まず重要なのは「成果を測る視点」を柔軟にすることです。オフィスでの勤務時間や目に見える行動だけを基準にしてしまうと、リモート勤務者や時短勤務者は不利になりがちです。そこで、アウトプットや達成度を中心に評価軸を置くことで、公平性を保つことができます。
次に、コミュニケーションの頻度と質を評価に含める工夫も効果的です。たとえばリモート環境では「情報共有の速さ」「オンライン会議での積極的な発言」といった行動がチーム成果に直結します。こうした観点を評価基準に組み込むことで、多様な働き方の中でも貢献が見えやすくなります。

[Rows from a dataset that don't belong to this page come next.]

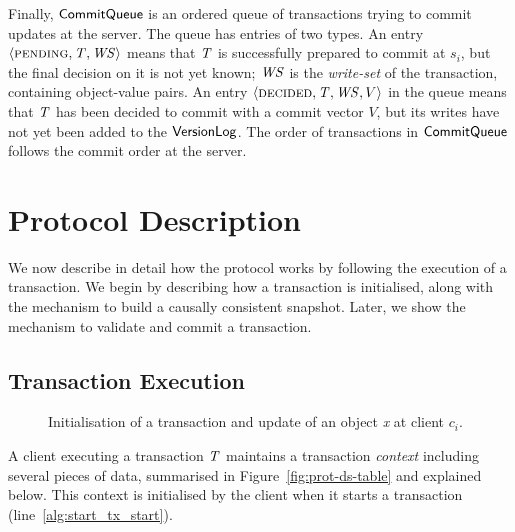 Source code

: Finally, $\mathsf{CommitQueue}$ is an ordered queue of transactions trying to commit updates at the server. The queue has entries of two types. An entry $\langle \text{\sc pending}, \mathit{T}, \mathit{WS} \rangle$ means that $\mathit{T}$ is successfully prepared to commit at $s_i$, but the final decision on it is not yet known; $\mathit{WS}$ is the \emph{write-set} of the transaction, containing object-value pairs. An entry $\langle \text{\sc decided}, \mathit{T}, \mathit{WS}, V \rangle$ in the queue means that $\mathit{T}$ has been decided to commit with a commit vector $V$, but its writes have not yet been added to the $\mathsf{VersionLog}$. The order of transactions in $\mathsf{CommitQueue}$ follows the commit order at the server.

\section{Protocol Description}

We now describe in detail how the protocol works by following the execution of a transaction. We begin by describing how a transaction is initialised, along with the mechanism to build a causally consistent snapshot. Later, we show the mechanism to validate and commit a transaction.

\subsection{Transaction Execution}
\label{subsect:protocol_execution}

\begin{figure}[h]
\begin{algorithm}[H]
  \setcounter{AlgoLine}{0}

  \smallskip

\end{algorithm}
\caption{Initialisation of a transaction and update of an object \emph{x} at client $c_i$.}
\end{figure}

A client executing a transaction $\mathit{T}$ maintains a transaction \emph{context} including several pieces of data, summarised in Figure~\ref{fig:prot-ds-table} and explained below. This context is initialised by the client when it starts a transaction (line~\ref{alg:start_tx_start}).

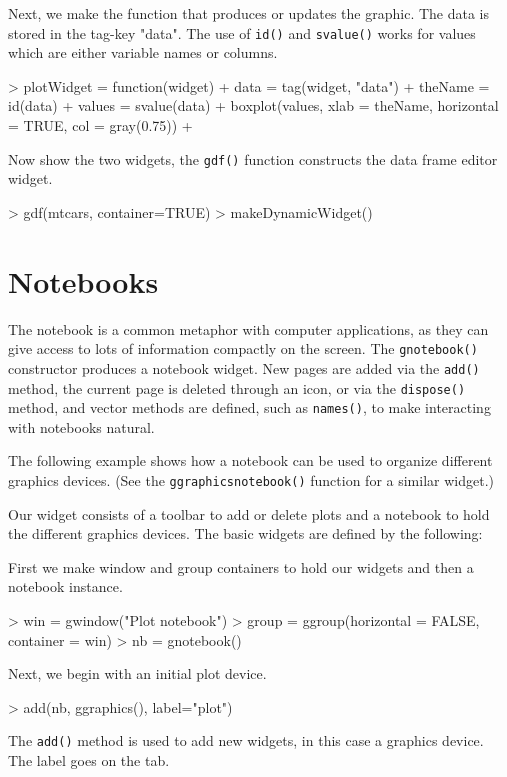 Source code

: \documentclass[12pt]{article}
\newcommand{\RFunc}[1]{\texttt{#1()}}
\begin{document}
Next, we make the function that produces or updates the graphic. The
data is stored in the tag-key "data". The use of \RFunc{id} and
\RFunc{svalue} works for values which are either variable names or columns.

\begin{Schunk}
\begin{Sinput}
> plotWidget = function(widget) {
+     data = tag(widget, "data")
+     theName = id(data)
+     values = svalue(data)
+     boxplot(values, xlab = theName, horizontal = TRUE, col = gray(0.75))
+ }
\end{Sinput}
\end{Schunk}

Now show the two widgets, the \RFunc{gdf} function constructs the data
frame editor widget.
\begin{Soutput}
> gdf(mtcars, container=TRUE)
> makeDynamicWidget()
\end{Soutput}


\section{Notebooks}

The notebook is a common metaphor with computer applications, as they
can give access to lots of information compactly on the screen. The
\RFunc{gnotebook} constructor produces a notebook
widget. New pages are added via the \RFunc{add} method, the current
page is deleted through an icon, or via the \RFunc{dispose} method,
and vector methods are defined, such as \RFunc{names}, to make
interacting with notebooks natural.

The following example shows how a notebook can be used to organize
different graphics devices. (See the \RFunc{ggraphicsnotebook} function
for a similar widget.)

Our widget consists of a toolbar to add or delete plots and a notebook
to hold the different graphics devices. The basic widgets are defined
by the following:

First we make window and group containers to hold our widgets and then
a notebook instance.
\begin{Schunk}
\begin{Sinput}
> win = gwindow("Plot notebook")
> group = ggroup(horizontal = FALSE, container = win)
> nb = gnotebook()
\end{Sinput}
\end{Schunk}
Next, we begin with an initial plot device.
\begin{Soutput}
> add(nb, ggraphics(), label="plot")
\end{Soutput}
The \RFunc{add} method is used to add new widgets, in this case a
graphics device. The label goes on the tab.
\end{document}
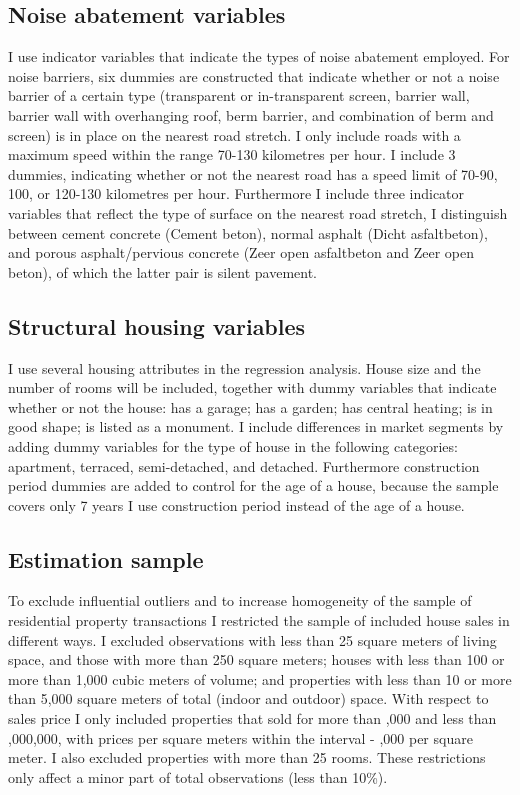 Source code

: \documentclass[12pt,a4paper]{scrartcl}
\begin{document}
        \subsection{Noise abatement variables}
		I use indicator variables that indicate the types of noise abatement employed. For noise barriers, six dummies are constructed that indicate whether or not a noise barrier of a certain type (transparent or in-transparent screen, barrier wall, barrier wall with overhanging roof, berm barrier, and combination of berm and screen) is in place on the nearest road stretch. I only include roads with a maximum speed within the range 70-130 kilometres per hour. I include 3 dummies, indicating whether or not the nearest road has a speed limit of 70-90, 100, or 120-130 kilometres per hour. Furthermore I include three indicator variables that reflect the type of surface on the nearest road stretch, I distinguish between cement concrete (Cement beton), normal asphalt (Dicht asfaltbeton), and porous asphalt/pervious concrete (Zeer open asfaltbeton and Zeer open beton), of which the latter pair is silent pavement.			
				
		\subsection{Structural housing variables}
        I use several housing attributes in the regression analysis. House size and the number of rooms will be included, together with dummy variables that indicate whether or not the house: has a garage; has a garden; has central heating; is in good shape; is listed as a monument. I include differences in market segments by adding dummy variables for the type of house in the following categories: apartment, terraced, semi-detached, and detached. Furthermore construction period dummies are added to control for the age of a house, because the sample covers only 7 years I use construction period instead of the age of a house.        
	
		\subsection{Estimation sample}
		To exclude influential outliers and to increase homogeneity of the sample of residential property transactions I restricted the sample of included house sales in different ways. I excluded observations with less than 25 square meters of living space, and those with more than 250 square meters; houses with less than 100 or more than 1,000 cubic meters of volume; and properties with less than 10 or more than 5,000 square meters of total (indoor and outdoor) space. With respect to sales price I only included properties that sold for more than ,000 and less than ,000,000, with prices per square meters within the interval  - ,000 per square meter. I also excluded properties with more than 25 rooms. These restrictions only affect a minor part of total observations (less than 10\%).
		
\end{document}
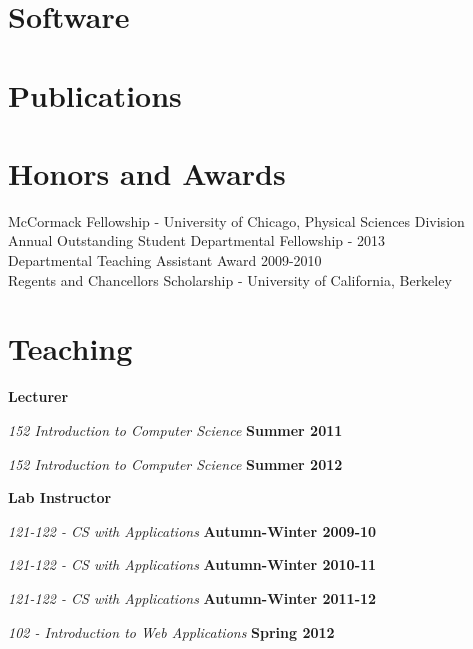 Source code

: \documentclass[margin,line]{res}
\newenvironment{list1}{
  \begin{list}{\ding{113}}{%
      \setlength{\itemsep}{0in}
      \setlength{\parsep}{0in} \setlength{\parskip}{0in}
      \setlength{\topsep}{0in} \setlength{\partopsep}{0in} 
      \setlength{\leftmargin}{0.17in}}}{\end{list}}
\begin{document}
\begin{resume}
\section{\sc Software}



\section{\sc Publications}





\section{\sc Honors and Awards} 

McCormack Fellowship - University of Chicago, Physical Sciences Division\\
Annual Outstanding Student Departmental Fellowship - 2013\\
Departmental Teaching Assistant Award 2009-2010\\
Regents and Chancellors Scholarship - University of California, Berkeley\\

\section {\sc Teaching}

{\bf Lecturer}
\begin{list1}
\item[] {\em 152 Introduction to Computer Science} \hfill {\bf Summer 2011}
\item[] {\em 152 Introduction to Computer Science} \hfill {\bf Summer 2012}
\end{list1}

{\bf Lab Instructor}
\begin{list1}
\item[] {\em 121-122 - CS with Applications}  \hfill {\bf Autumn-Winter 2009-10}
\item[] {\em 121-122 - CS with Applications}  \hfill {\bf Autumn-Winter 2010-11}
\item[] {\em 121-122 - CS with Applications}  \hfill {\bf Autumn-Winter 2011-12}
\item[] {\em 102 - Introduction to Web Applications}  \hfill {\bf Spring 2012}
\end{list1}


\end{resume}
\end{document}

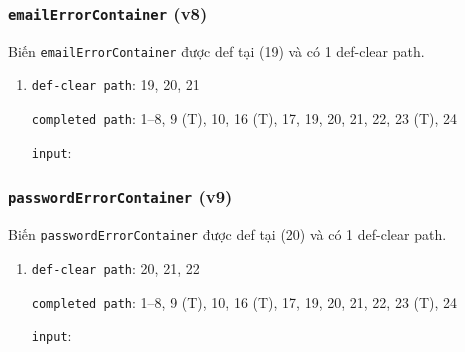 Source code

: \documentclass{article}
\begin{document}
\subsubsection*{\texttt{emailErrorContainer} (v8)}

\par Biến \texttt{emailErrorContainer} được def tại (19) và có 1 def-clear path.

\begin{enumerate}
    \item \texttt{def-clear path}: 19, 20, 21
          \par \texttt{completed path}: 1--8, 9 (T), 10, 16 (T), 17, 19, 20, 21, 22, 23 (T), 24
          \par \texttt{input}:
\end{enumerate}

\subsubsection*{\texttt{passwordErrorContainer} (v9)}

\par Biến \texttt{passwordErrorContainer} được def tại (20) và có 1 def-clear path.

\begin{enumerate}
    \item \texttt{def-clear path}: 20, 21, 22
          \par \texttt{completed path}: 1--8, 9 (T), 10, 16 (T), 17, 19, 20, 21, 22, 23 (T), 24
          \par \texttt{input}:
\end{enumerate}
\end{document}
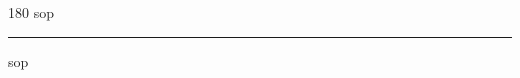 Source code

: 
\begin{frame}
\begin{center}
\begin{turn}{180}
{\fontsize{2.5cm}{1em}\selectfont sop}
\end{turn}
\vspace{1em}\par  
\hrule
\vspace{1em}\par  
{\fontsize{2.5cm}{1em}\selectfont sop}
\end{center}
\end{frame}
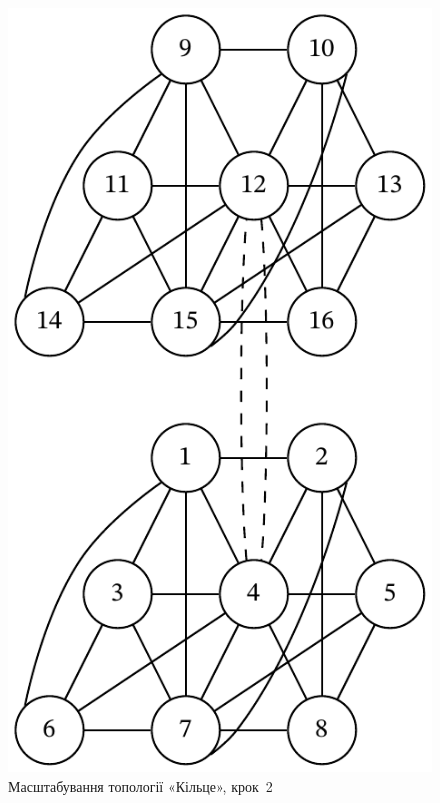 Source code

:\documentclass[
	a4paper,
	oneside,
	BCOR = 10mm,
	DIV = 12,
	12pt,
	headings = normal,
]{scrartcl}
\begin{document}
				\begin{figure}[!htbp]
					\centering
					\includegraphics[height=12\baselineskip]{./assets/cluster-08-04-ring-s02.pdf}
					\caption{Масштабування топології «Кільце», крок~2}
					\label{fig:cluster-08-04-ring-s02}
				\end{figure}
\end{document}
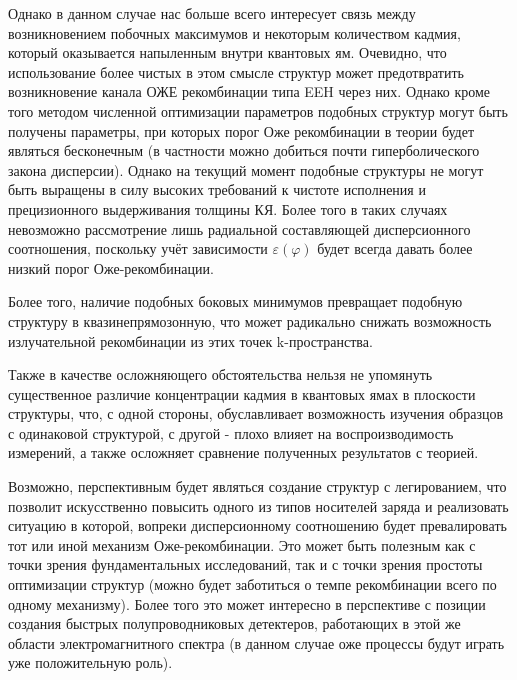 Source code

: \documentclass[../main.tex]{subfiles}
\begin{document}
    Однако в данном случае нас больше всего интересует связь между возникновением побочных максимумов и некоторым количеством 
    кадмия, который оказывается напыленным внутри квантовых ям. Очевидно, что использование более чистых в этом смысле структур
    может предотвратить возникновение канала ОЖЕ рекомбинации типа EEH через них. Однако кроме того методом численной оптимизации параметров 
    подобных структур могут быть получены параметры, при которых порог Оже рекомбинации в теории будет являться бесконечным (в частности можно добиться почти 
    гиперболического закона дисперсии). Однако на текущий момент подобные структуры не могут быть выращены в силу высоких требований к чистоте исполнения и 
    прецизионного выдерживания толщины КЯ. Более того в таких случаях невозможно рассмотрение лишь радиальной составляющей дисперсионного соотношения,
    поскольку учёт зависимости $\varepsilon(\varphi)$ будет всегда давать более низкий порог Оже-рекомбинации.

    Более того, наличие подобных боковых минимумов превращает подобную структуру в квазинепрямозонную, что может радикально снижать возможность излучательной 
    рекомбинации из этих точек k-пространства. 

    Также в качестве осложняющего обстоятельства нельзя не упомянуть существенное различие концентрации кадмия в квантовых ямах в плоскости структуры,
    что, с одной стороны, обуславливает возможность изучения образцов с одинаковой структурой, с другой - плохо влияет на воспроизводимость измерений,
    а также осложняет сравнение полученных результатов с теорией.

    Возможно, перспективным будет являться создание структур с легированием, что позволит искусственно повысить одного из типов носителей заряда и реализовать 
    ситуацию в которой, вопреки дисперсионному соотношению будет превалировать тот или иной механизм Оже-рекомбинации. Это может быть полезным как с точки зрения 
    фундаментальных исследований, так и с точки зрения простоты оптимизации структур (можно будет заботиться о темпе рекомбинации всего по одному механизму). 
    Более того это может интересно в перспективе с позиции создания быстрых полупроводниковых детектеров, работающих в этой же области электромагнитного спектра 
    (в данном случае оже процессы будут играть уже положительную роль).
    
\end{document}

さらに、評価を一律で行うのではなく、本人の働き方に応じた目標設定を行うことが大切です。時短勤務の社員には「効率的に成果を出す工夫」、リモート社員には「離れていてもチームを支える行動」といった具合に、環境に即した評価軸を設定すれば、社員は納得感を持って働けます。
多様な働き方を受け入れる評価制度は、単なる公平性の確保にとどまらず、社員一人ひとりの強みを発揮させる仕組みへとつながります。制度を柔軟に進化させることで、組織全体がしなやかに成長していけるのです。